Variety’s exclusive report says its unclear where the CNN+ talent will go:
It remains unclear if CNN intends to keep on board some of its flashy new hires, which, in addition to Wallace, include Kasie Hunt, formerly of NBC News, and Audie Cornish, the NPR veteran. Some talent deals, according to one person familiar with the matter, were not contingent on working for CNN+, and included the ability to contribute to CNN’s broader array of properties. Indeed, some CNN+ talent hires will be considered for TV or digital opportunities, according to two people familiar with the venture. One of these people suggested that if no spot is found for them, the company has indicated it could be willing to pay out their contracts. Meanwhile, Warner Bros. Discovery has lifted a hiring freeze that was in place at CNN, according to one person familiar with the matter, which may open positions for CNN+ staffers.

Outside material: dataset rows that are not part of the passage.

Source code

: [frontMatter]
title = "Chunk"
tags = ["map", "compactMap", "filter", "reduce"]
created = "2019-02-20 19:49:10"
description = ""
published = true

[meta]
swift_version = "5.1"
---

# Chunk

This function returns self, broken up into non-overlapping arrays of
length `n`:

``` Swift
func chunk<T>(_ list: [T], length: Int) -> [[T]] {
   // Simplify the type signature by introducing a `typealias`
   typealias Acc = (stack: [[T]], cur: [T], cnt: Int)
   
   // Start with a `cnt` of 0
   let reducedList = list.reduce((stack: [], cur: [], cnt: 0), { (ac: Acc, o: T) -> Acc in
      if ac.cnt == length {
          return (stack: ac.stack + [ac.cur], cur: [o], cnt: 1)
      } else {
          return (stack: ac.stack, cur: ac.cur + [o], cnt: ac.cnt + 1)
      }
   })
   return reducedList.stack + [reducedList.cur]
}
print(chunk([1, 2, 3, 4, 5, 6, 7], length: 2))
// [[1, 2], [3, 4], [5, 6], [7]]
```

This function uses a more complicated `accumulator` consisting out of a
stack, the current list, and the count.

One of the potential CNN names facing an ax could be Brian Stelter, who mocked Netflix for losing subscribers and falling in stock price only a few days ago. The move is part of CNN getting folded into a broader company with Discovery, Warner Bros, and HBO. It will be interesting to see how Discovery rebuilds CNN in the coming months.
This week, I will go over some issues I have with conservative commentators trying to limit what conservatism contains. Check out my CI columns below. One of them goes through the latest data that says we’re heading into a global famine. 2020 was the year of pandemic, 2021 was the year of inflation, and 2022 is the year of war and famine.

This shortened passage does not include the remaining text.